DATASET RECORDS:
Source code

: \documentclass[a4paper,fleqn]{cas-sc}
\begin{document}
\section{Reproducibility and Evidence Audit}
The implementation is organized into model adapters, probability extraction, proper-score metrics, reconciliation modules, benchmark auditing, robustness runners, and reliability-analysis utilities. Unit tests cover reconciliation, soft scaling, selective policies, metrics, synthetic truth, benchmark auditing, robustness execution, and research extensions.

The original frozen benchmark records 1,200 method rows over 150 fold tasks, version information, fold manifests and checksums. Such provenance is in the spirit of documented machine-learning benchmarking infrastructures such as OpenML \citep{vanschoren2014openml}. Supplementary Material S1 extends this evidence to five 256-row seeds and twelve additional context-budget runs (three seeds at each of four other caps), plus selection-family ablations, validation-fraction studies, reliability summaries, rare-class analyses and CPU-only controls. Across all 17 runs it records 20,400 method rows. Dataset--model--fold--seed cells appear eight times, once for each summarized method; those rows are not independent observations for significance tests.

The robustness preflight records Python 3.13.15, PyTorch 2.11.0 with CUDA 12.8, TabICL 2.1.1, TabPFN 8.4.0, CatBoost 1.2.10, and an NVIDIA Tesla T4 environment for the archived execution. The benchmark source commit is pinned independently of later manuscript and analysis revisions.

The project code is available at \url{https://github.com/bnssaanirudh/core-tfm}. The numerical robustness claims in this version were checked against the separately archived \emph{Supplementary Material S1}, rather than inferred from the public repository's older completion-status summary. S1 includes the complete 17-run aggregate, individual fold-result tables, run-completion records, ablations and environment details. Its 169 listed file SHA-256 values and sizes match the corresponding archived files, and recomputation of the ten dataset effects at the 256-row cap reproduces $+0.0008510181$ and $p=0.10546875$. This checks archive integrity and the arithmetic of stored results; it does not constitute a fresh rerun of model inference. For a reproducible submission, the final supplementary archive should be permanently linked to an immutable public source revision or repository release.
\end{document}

REQUIRED ACTION:
When a line in the listing above holds the word "execution", copy it.

RESULT FOR THIS EXERCISE:
The implementation is organized into model adapters, probability extraction, proper-score metrics, reconciliation modules, benchmark auditing, robustness runners, and reliability-analysis utilities. Unit tests cover reconciliation, soft scaling, selective policies, metrics, synthetic truth, benchmark auditing, robustness execution, and research extensions.
The robustness preflight records Python 3.13.15, PyTorch 2.11.0 with CUDA 12.8, TabICL 2.1.1, TabPFN 8.4.0, CatBoost 1.2.10, and an NVIDIA Tesla T4 environment for the archived execution. The benchmark source commit is pinned independently of later manuscript and analysis revisions.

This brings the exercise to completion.